Is it possible that she was actually eating her shed skin, not feces? They often eat their skin, but I've never seen a newt eat feces. What are you feeding them?
 
I have been feeding them newt and salamander bites. And yeah, it was feces. I saw it as she ate it. The poop had already broken up and she pounced on it like it was a bleeding worm. Will this make her sick?
 
I don't know what effect this would have on the animal's health. But I'd suggest substituting some real "bleeding worms" in place of the newt bites. I know that in mammals, eating feces can be a symptom of malnutrition.
 
The newt bites do not have enough in them for a newts nutritional needs. I'd suggest earth worms, or other live food... but be ware. Make sure you can keep feeding them live food (ie your source won't run out) because once they are fed live food there's no going back (in my experience).
 
I have no problem alternating frozen and live foods at home and at work.

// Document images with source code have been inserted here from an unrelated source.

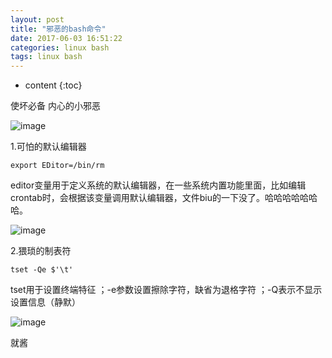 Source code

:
 ```yaml
---
layout: post
title: "邪恶的bash命令"
date: 2017-06-03 16:51:22
categories: linux bash
tags: linux bash
---
```


* content 
{:toc}


使坏必备 内心的小邪恶 

![image](http://mmbiz.qpic.cn/mmbiz_jpg/lcaq0oMjdFwR0aTT5LQcVFeUgy1ib57SNNPZvsBmbGibEbpwcdw5xxxch1JGby3LuDlZAvVbzf3xia3ca26bITkPw/640?wx_fmt=jpeg&tp=webp&wxfrom=5&wx_lazy=1)















1.可怕的默认编辑器
```
export EDitor=/bin/rm
```
editor变量用于定义系统的默认编辑器，在一些系统内置功能里面，比如编辑crontab时，会根据该变量调用默认编辑器，文件biu的一下没了。哈哈哈哈哈哈哈。

![image](http://mmbiz.qpic.cn/mmbiz_jpg/lcaq0oMjdFwR0aTT5LQcVFeUgy1ib57SN3IaZ1fBmXXhicCUJb4bcyWlTMIC8Qqo8bKibo3sXsrreQibh8ZNWohicAw/640?wx_fmt=jpeg&tp=webp&wxfrom=5&wx_lazy=1)

2.猥琐的制表符

```
tset -Qe $'\t'
```
tset用于设置终端特征 ；-e参数设置擦除字符，缺省为退格字符 ；-Q表示不显示设置信息（静默）

![image](http://mmbiz.qpic.cn/mmbiz_jpg/lcaq0oMjdFwR0aTT5LQcVFeUgy1ib57SNVF0swHg72qWdia7o8mA2MK6c86ZLOFc42gfxhGVdm0x2icKs5EabiaLYQ/640?wx_fmt=jpeg&tp=webp&wxfrom=5&wx_lazy=1)

就酱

I'll have to look at the analysis of the newt bites to see what it has in them.

Ed
 
I bought the HBH newt bites too and if you read the ingredients, they are full of "fillers" (corn meal, fish meal, flour, pea powder....not the most nutritious stuff. My newts love live blackworms (and have gotten rather soiled on them). I've found they don't respond as well to other things (frozen blood worms), but they will eat them. Try those, you can find frozen blood worms in pet stores and a good shop will also carry live blackworms.
 
Off the cuff, I would have to point out that these are digestiable fillers and I am not sure why they are not being considered nutritious.

Ed
 
all caudates are entirely carnivorous from the day they are born. any food containing cereal or vegetable matter is alien to them and should not be given. in order to remain in a good state of health they should be given a varied and as close to natural as possible diet. if people find this difficult to provide purely out of convenience, perhaps they're better off with a hamster. after all these creatures have taken millenia to evolve in order to fill a particular niche in nature.
 
Despite the the nutritional impact, who can get a newt to "bite" the "newt bites" pellets....I think they are a poor choice all around due to the simple fact most species I have kept never went for them. I use Ragen sinking pellets and most of the species I have ate them readily.
It's good to try different foods (live, frozen, pellet) in order to know what they will eat, so if one food source dries up temporarily, you have another to fall back on. I have heard colonies kept at universities and zoo's being fed one or two food types to captive caudates that lived for years.
I believe that article was written a while back and was only referring to 2 types of pellet foods. There are commercial soft, sinking, fish pellets used for bottom feeding fish that are easily taken by aquatic caudates. Trout chow was a popular one years ago(I don't think it was soft) and some aquatic species accepted it. I like how the author rates beef heart, which I hold a different opinion. I would like to see the research on the effects of mammalian protein and caudates in regard to fat deposits (why this is a physiologic "hazard"). I thought caudates had ways to store fat in times of abundance for future times of diminished food supply.
 
snip "all caudates are entirely carnivorous from the day they are born." endsnip

True
snip "any food containing cereal or vegetable matter is alien to them and should not be given endsnip

Not true, if you look at the literature for contents of digestive tracts of caudates (and aquatic species in particular) you will discover that plant matter is often accidently ingested when feeding. Now it is true that plant matter ingested in this fashion is poorly digested by carnivores as they lack the necessary enzymes/symbiotes to break down the plant's cell walls however this is not a problem with pellets which are extruded as the extrusion process will rupture all of the cell walls.
This disruption allows the protiens in the plants to be made available to the newts. As plant protiens just like animal protiens are made up of amino acid chains in various forms, they respond to digestion allowing for the caudate to gain nutrition from the pellet. This is why I have to disagree about there being no nutrition in the pellet. Now I will agree that these pellets may not be sufficiently palatable that the animals will eat them, but this doesn't have any bearing on how nutritious the pellet is for the newt.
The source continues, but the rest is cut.